Unter den verbliebenen Firmen waren etwa italienische Firmen stärker vertreten. Dies bedeute aber nicht automatisch, dass amerikanische, britische oder französische Unternehmen anfälliger für den Druck der heimischen Regierungen sind, so die Autoren der Studie.
Die Gründe fürs Bleiben bei den 90% der Unternehmen, die noch immer Kapitalbeteiligungen in Russland halten, sind verschieden. Die Autoren vermuten, dass viele Unternehmen nicht von den Sanktionen betroffen sind und russische Kunden oder Mitarbeiter:innen nicht im Stich lassen wollen.
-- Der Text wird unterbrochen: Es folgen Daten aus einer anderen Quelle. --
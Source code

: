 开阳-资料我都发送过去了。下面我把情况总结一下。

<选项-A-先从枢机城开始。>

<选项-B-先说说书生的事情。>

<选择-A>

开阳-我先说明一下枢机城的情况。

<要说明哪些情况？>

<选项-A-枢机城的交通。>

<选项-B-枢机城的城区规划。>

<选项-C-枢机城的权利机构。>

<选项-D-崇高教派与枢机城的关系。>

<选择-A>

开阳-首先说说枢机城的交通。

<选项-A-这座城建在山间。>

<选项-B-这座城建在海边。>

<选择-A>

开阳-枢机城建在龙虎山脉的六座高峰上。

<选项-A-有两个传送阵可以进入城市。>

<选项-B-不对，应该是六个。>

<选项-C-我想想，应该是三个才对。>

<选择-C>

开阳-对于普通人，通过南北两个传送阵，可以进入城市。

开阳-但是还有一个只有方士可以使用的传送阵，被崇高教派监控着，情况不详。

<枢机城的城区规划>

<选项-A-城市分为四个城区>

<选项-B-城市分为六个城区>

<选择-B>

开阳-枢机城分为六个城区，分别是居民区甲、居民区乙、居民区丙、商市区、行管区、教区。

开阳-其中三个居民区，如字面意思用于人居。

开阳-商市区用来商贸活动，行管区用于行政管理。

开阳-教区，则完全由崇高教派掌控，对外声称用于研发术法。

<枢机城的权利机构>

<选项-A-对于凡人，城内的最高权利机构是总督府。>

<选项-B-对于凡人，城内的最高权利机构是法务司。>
So haben beispielsweise Pharmaunternehmen wie Roche und Novartis keine Pläne, sich aus Russland zurückzuziehen, da die Medizin aus humanitären Gründen von Sanktionen ausgenommen ist.
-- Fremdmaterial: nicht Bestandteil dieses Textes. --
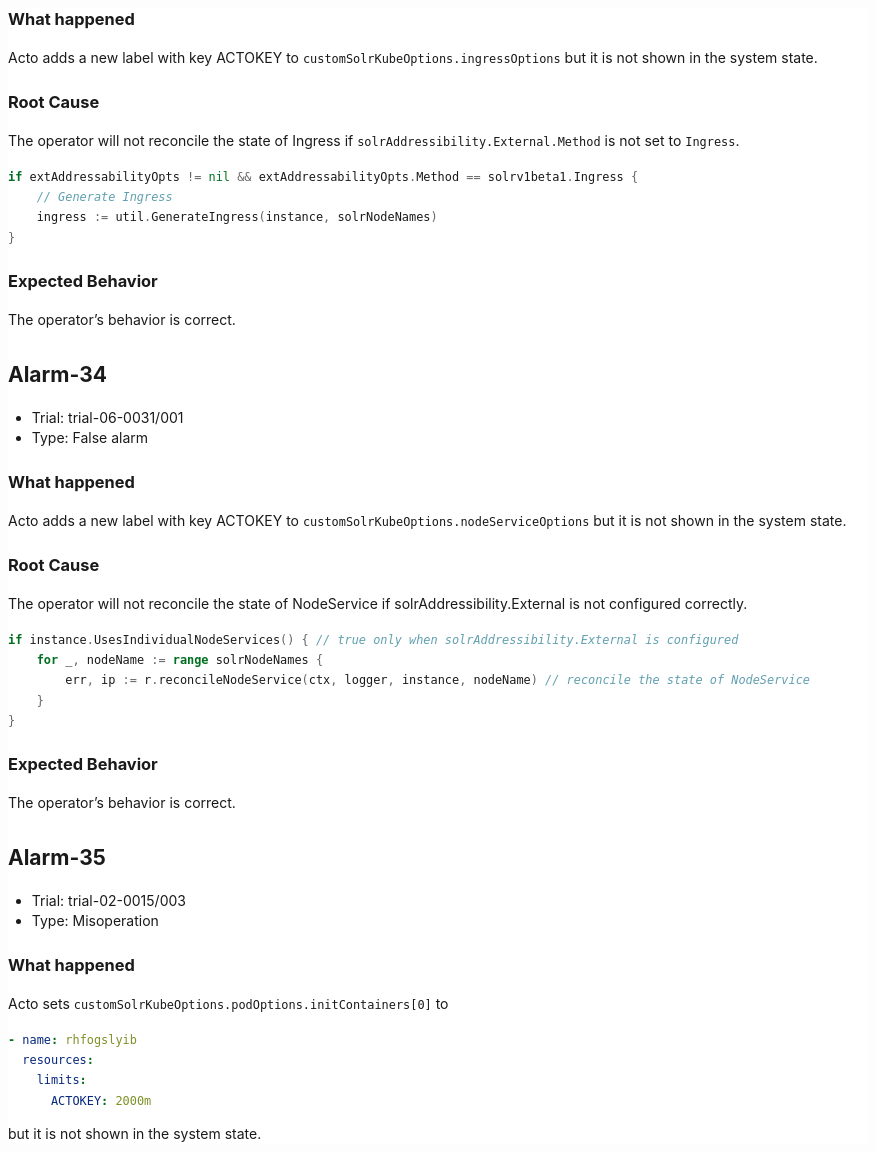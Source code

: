 ### What happened
Acto adds a new label with key ACTOKEY to `customSolrKubeOptions.ingressOptions` but it is not shown in the system state.

### Root Cause
The operator will not reconcile the state of Ingress if `solrAddressibility.External.Method` is not set to `Ingress`.
```go
if extAddressabilityOpts != nil && extAddressabilityOpts.Method == solrv1beta1.Ingress {
    // Generate Ingress
    ingress := util.GenerateIngress(instance, solrNodeNames)
}
```

### Expected Behavior
The operator’s behavior is correct.

## Alarm-34
- Trial: trial-06-0031/001
- Type: False alarm

### What happened
Acto adds a new label with key ACTOKEY to `customSolrKubeOptions.nodeServiceOptions` but it is not shown in the system state.

### Root Cause
The operator will not reconcile the state of NodeService if solrAddressibility.External is not configured correctly. 
```go
if instance.UsesIndividualNodeServices() { // true only when solrAddressibility.External is configured
    for _, nodeName := range solrNodeNames {
        err, ip := r.reconcileNodeService(ctx, logger, instance, nodeName) // reconcile the state of NodeService
    }
}
```

### Expected Behavior
The operator’s behavior is correct.

## Alarm-35
- Trial: trial-02-0015/003
- Type: Misoperation

### What happened
Acto sets `customSolrKubeOptions.podOptions.initContainers[0]` to
```yaml
- name: rhfogslyib
  resources:
    limits:
      ACTOKEY: 2000m
```
but it is not shown in the system state.
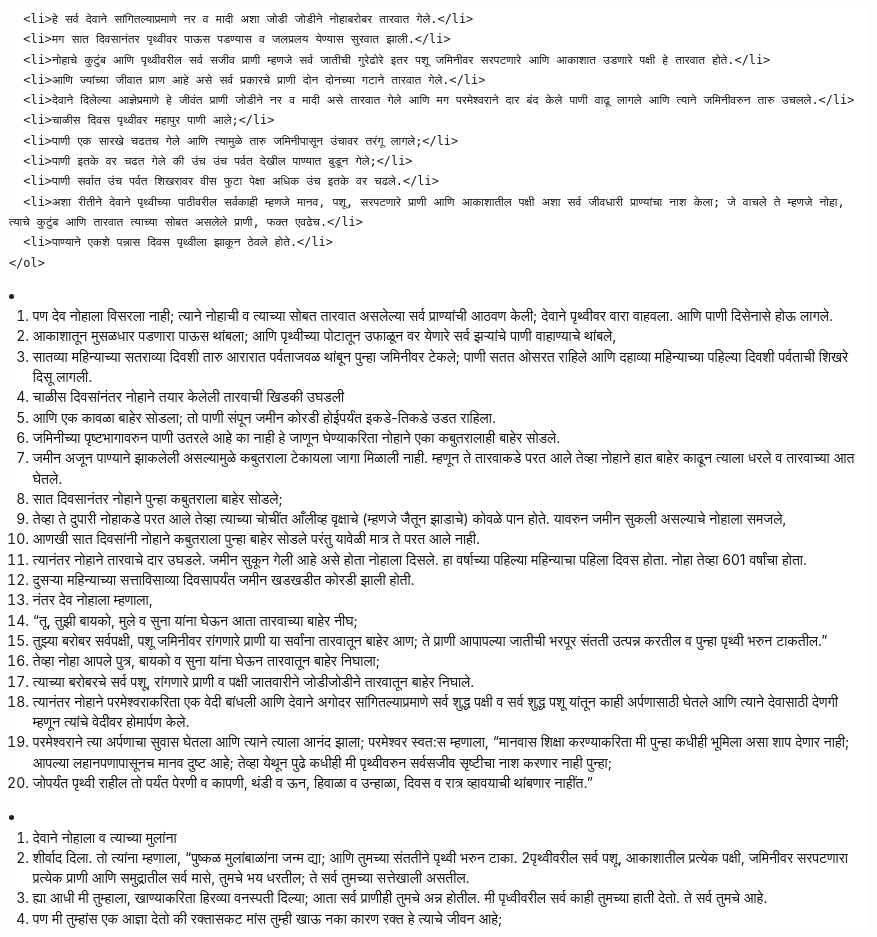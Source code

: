       <li>हे सर्व देवाने सांगितल्याप्रमाणे नर व मादी अशा जोडी जोडीने नोहाबरोबर तारवात गेले.</li>
      <li>मग सात दिवसानंतर पृथ्वीवर पाऊस पडण्यास व जलप्रलय येण्यास सुरवात झाली.</li>
      <li>नोहाचे कुटुंब आणि पृथ्वीवरील सर्व सजीव प्राणी म्हणजे सर्व जातीची गुरेढोरे इतर पशू जमिनीवर सरपटणारे आणि आकाशात उडणारे पक्षी हे तारवात होते.</li>
      <li>आणि ज्यांच्या जीवात प्राण आहे असे सर्व प्रकारचे प्राणी दोन दोनच्या गटाने तारवात गेले.</li>
      <li>देवाने दिलेल्या आज्ञेप्रमाणे हे जीवंत प्राणी जोडीने नर व मादी असे तारवात गेले आणि मग परमेश्वराने दार बंद केले पाणी वाढू लागले आणि त्याने जमिनीवरुन तारु उचलले.</li>
      <li>चाळीस दिवस पृथ्वीवर महापुर पाणी आले;</li>
      <li>पाणी एक सारखे चढतच गेले आणि त्यामुळे तारु जमिनीपासून उंचावर तरंगू लागले;</li>
      <li>पाणी इतके वर चढत गेले की उंच उंच पर्वत देखील पाण्यात बुडून गेले;</li>
      <li>पाणी सर्वात उंच पर्वत शिखरावर वीस फुटा पेक्षा अधिक उंच इतके वर चढले.</li>
      <li>अशा रीतीने देवाने पृथ्वीच्या पाठीवरील सर्वकाही म्हणजे मानव, पशू, सरपटणारे प्राणी आणि आकाशातील पक्षी अशा सर्व जीवधारी प्राण्यांचा नाश केला; जे वाचले ते म्हणजे नोहा, त्याचे कुटुंब आणि तारवात त्याच्या सोबत असलेले प्राणी, फक्त एवढेच.</li>
      <li>पाण्याने एकशे पन्नास दिवस पृथ्वीला झाकून ठेवले होते.</li>
    </ol>
  </li>
  <li>
    <ol>
      <li>पण देव नोहाला विसरला नाही; त्याने नोहाची व त्याच्या सोबत तारवात असलेल्या सर्व प्राण्यांची आठवण केली; देवाने पृथ्वीवर वारा वाहवला. आणि पाणी दिसेनासे होऊ लागले.</li>
      <li>आकाशातून मुसळधार पडणारा पाऊस थांबला; आणि पृथ्वीच्या पोटातून उफाळून वर येणारे सर्व झऱ्यांचे पाणी वाहाण्याचे थांबले,</li>
      <li>सातव्या महिन्याच्या सतराव्या दिवशी तारु आरारात पर्वताजवळ थांबून पुन्हा जमिनीवर टेकले; पाणी सतत ओसरत राहिले आणि दहाव्या महिन्याच्या पहिल्या दिवशी पर्वताची शिखरे दिसू लागली.</li>
      <li>चाळीस दिवसांनंतर नोहाने तयार केलेली तारवाची खिडकी उघडली</li>
      <li>आणि एक कावळा बाहेर सोडला; तो पाणी संपून जमीन कोरडी होईपर्यंत इकडे-तिकडे उडत राहिला.</li>
      <li>जमिनीच्या पृष्टभागावरुन पाणी उतरले आहे का नाही हे जाणून घेण्याकरिता नोहाने एका कबुतरालाही बाहेर सोडले.</li>
      <li>जमीन अजून पाण्याने झाकलेली असल्यामुळे कबुतराला टेकायला जागा मिळाली नाही. म्हणून ते तारवाकडे परत आले तेव्हा नोहाने हात बाहेर काढून त्याला धरले व तारवाच्या आत घेतले.</li>
      <li>सात दिवसानंतर नोहाने पुन्हा कबुतराला बाहेर सोडले;</li>
      <li>तेव्हा ते दुपारी नोहाकडे परत आले तेव्हा त्याच्या चोचींत आँलीव्ह वृक्षाचे (म्हणजे जैतून झाडाचे) कोवळे पान होते. यावरुन जमीन सुकली असल्याचे नोहाला समजले,</li>
      <li>आणखी सात दिवसांनी नोहाने कबुतराला पुन्हा बाहेर सोडले परंतु यावेळी मात्र ते परत आले नाही.</li>
      <li>त्यानंतर नोहाने तारवाचे दार उघडले. जमीन सुकून गेली आहे असे होता नोहाला दिसले. हा वर्षाच्या पहिल्या महिन्याचा पहिला दिवस होता. नोहा तेव्हा 601 वर्षांचा होता.</li>
      <li>दुसऱ्या महिन्याच्या सत्ताविसाव्या दिवसापर्यंत जमीन खडखडीत कोरडी झाली होती.</li>
      <li>नंतर देव नोहाला म्हणाला,</li>
      <li>“तू, तुझी बायको, मुले व सुना यांना घेऊन आता तारवाच्या बाहेर नीघ;</li>
      <li>तुझ्या बरोबर सर्वपक्षी, पशू जमिनीवर रांगणारे प्राणी या सर्वांना तारवातून बाहेर आण; ते प्राणी आपापल्या जातीची भरपूर संतती उत्पन्न करतील व पुन्हा पृथ्वी भरुन टाकतील.”</li>
      <li>तेव्हा नोहा आपले पुत्र, बायको व सुना यांना घेऊन तारवातून बाहेर निघाला;</li>
      <li>त्याच्या बरोबरचे सर्व पशू, रांगणारे प्राणी व पक्षी जातवारीने जोडीजोडीने तारवातून बाहेर निघाले.</li>
      <li>त्यानंतर नोहाने परमेश्वराकरिता एक वेदी बांधली आणि देवाने अगोदर सांगितल्याप्रमाणे सर्व शुद्ध पक्षी व सर्व शुद्ध पशू यांतून काही अर्पणासाठी घेतले आणि त्याने देवासाठी देणगी म्हणून त्यांचे वेदीवर होमार्पण केले.</li>
      <li>परमेश्वराने त्या अर्पणाचा सुवास घेतला आणि त्याने त्याला आनंद झाला; परमेश्वर स्वत:स म्हणाला, “मानवास शिक्षा करण्याकरिता मी पुन्हा कधीही भूमिला असा शाप देणार नाही; आपल्या लहानपणापासूनच मानव दुष्ट आहे; तेव्हा येथून पुढे कधीही मी पृथ्वीवरुन सर्वसजीव सृष्टीचा नाश करणार नाही पुन्हा;</li>
      <li>जोपर्यंत पृथ्वी राहील तो पर्यंत पेरणी व कापणी, थंडी व ऊन, हिवाळा व उन्हाळा, दिवस व रात्र व्हावयाची थांबणार नाहींत.”</li>
    </ol>
  </li>
  <li>
    <ol>
      <li>देवाने नोहाला व त्याच्या मुलांना</li>
      <li>शीर्वाद दिला. तो त्यांना म्हणाला, “पुष्कळ मुलांबाळांना जन्म द्या; आणि तुमच्या संततीने पृथ्वी भरुन टाका. 2पृथ्वीवरील सर्व पशू, आकाशातील प्रत्येक पक्षी, जमिनीवर सरपटणारा प्रत्येक प्राणी आणि समुद्रातील सर्व मासे, तुमचे भय धरतील; ते सर्व तुमच्या सत्तेखाली असतील.</li>
      <li>ह्या आधी मी तुम्हाला, खाण्याकरिता हिरव्या वनस्पती दिल्या; आता सर्व प्राणीही तुमचे अन्न होतील. मी पृध्वीवरील सर्व काही तुमच्या हाती देतो. ते सर्व तुमचे आहे.</li>
      <li>पण मी तुम्हांस एक आज्ञा देतो की रक्तासकट मांस तुम्ही खाऊ नका कारण रक्त हे त्याचे जीवन आहे;</li>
Unternehmen, die sich trotz Zusagen nicht zurückgezogen haben, seien möglicherweise nicht unaufrichtig oder wollten absichtlich Zeit gewinnen, so die Autoren der Studie. In einigen Fällen hat es sich als schwieriger erwiesen, einen Käufer für ihr Geschäft zu finden, oder die geplanten Veräusserungen wurden von den russischen Behörden blockiert», so Evenett gegenüber Le Temps.
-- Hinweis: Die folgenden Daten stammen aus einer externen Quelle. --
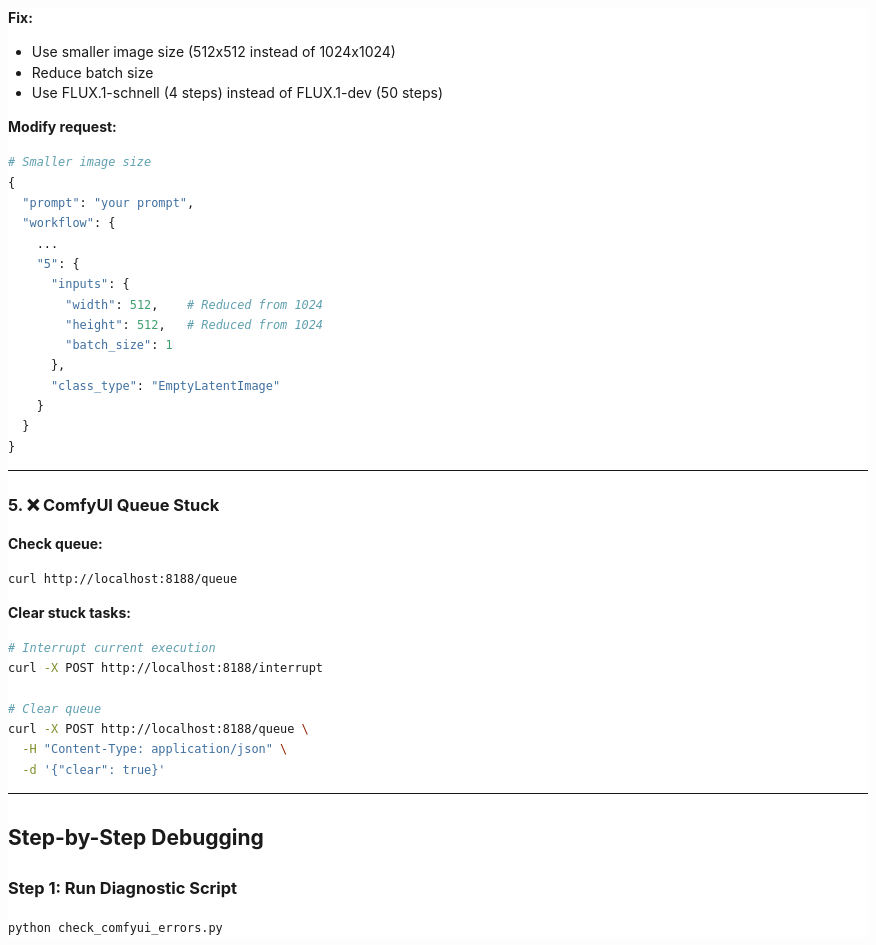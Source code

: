 **Fix:**
- Use smaller image size (512x512 instead of 1024x1024)
- Reduce batch size
- Use FLUX.1-schnell (4 steps) instead of FLUX.1-dev (50 steps)

**Modify request:**
```python
# Smaller image size
{
  "prompt": "your prompt",
  "workflow": {
    ...
    "5": {
      "inputs": {
        "width": 512,    # Reduced from 1024
        "height": 512,   # Reduced from 1024
        "batch_size": 1
      },
      "class_type": "EmptyLatentImage"
    }
  }
}
```

---

### 5. ❌ ComfyUI Queue Stuck

**Check queue:**
```bash
curl http://localhost:8188/queue
```

**Clear stuck tasks:**
```bash
# Interrupt current execution
curl -X POST http://localhost:8188/interrupt

# Clear queue
curl -X POST http://localhost:8188/queue \
  -H "Content-Type: application/json" \
  -d '{"clear": true}'
```

---

## Step-by-Step Debugging

### Step 1: Run Diagnostic Script

```bash
python check_comfyui_errors.py
```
Die Ergebnisse ergänzen eine von Yale-Professor Jeffrey Sonnenfeld zusammengestellte ListeExterner Link von Unternehmensreaktionen. Demnach haben mindestens 1000 Unternehmen öffentlich angekündigt, dass sie ihre Aktivitäten in Russland freiwillig in einem Masse einschränken, das über das durch die Sanktionen vorgeschriebene Minimum hinausgeht. Die Yale-Liste berücksichtigt alle Geschäftsaktivitäten in Russland, während die Studie des IMD und der Universität St. Gallen nur Kapitalbeteiligungen in Form von Tochtergesellschaften untersuchte, bei denen ein Verzicht oft mit höheren Kosten verbunden ist.
Schweizer Unternehmen?
Eine Recherche des Schweizer Fernsehens SRFExterner Link gibt Einblick in die Pläne von Schweizer Unternehmen: Unternehmen wie ABB, Holcim und Lindt & Sprüngli seien im Begriff sich zurückzuziehen.
Von den neun Unternehmen, die dem SRF geantwortet haben, haben zwei Unternehmen – Swatch und Geberit – keine Pläne, sich aus Russland zurückzuziehen. Ein Sprecher von Swatch sagte gegenüber SRF, dass der Uhrenhersteller «weiterhin die Hoffnung hat, dass dieser schreckliche Krieg zu einem Ende kommt. Unsere Niederlassung (zu 100% im Besitz von Swatch) existiert weiterhin, und wir haben unsere Mitarbeiter an Bord behalten».
Auf der Yale-Liste stehen 44 Schweizer Unternehmen, von denen vier weiterhin «business as usual» in Russland betreiben und keine Pläne für einen Kurswechsel angekündigt haben. Der Konsumgüterriese Nestle sowie Novartis und Roche gehören zu den acht Unternehmen, die «Zeit kaufen». Das heisst, sie haben erklärt, dass sie die Situation analysieren oder Investitionen in gewissem Umfang verschieben, sich aber nicht vollständig zurückziehen. Acht Unternehmen haben entschieden, sich vollständig aus Russland zurückzuziehen. Es ist unklar, in welchem Umfang sie dies tatsächlich getan haben.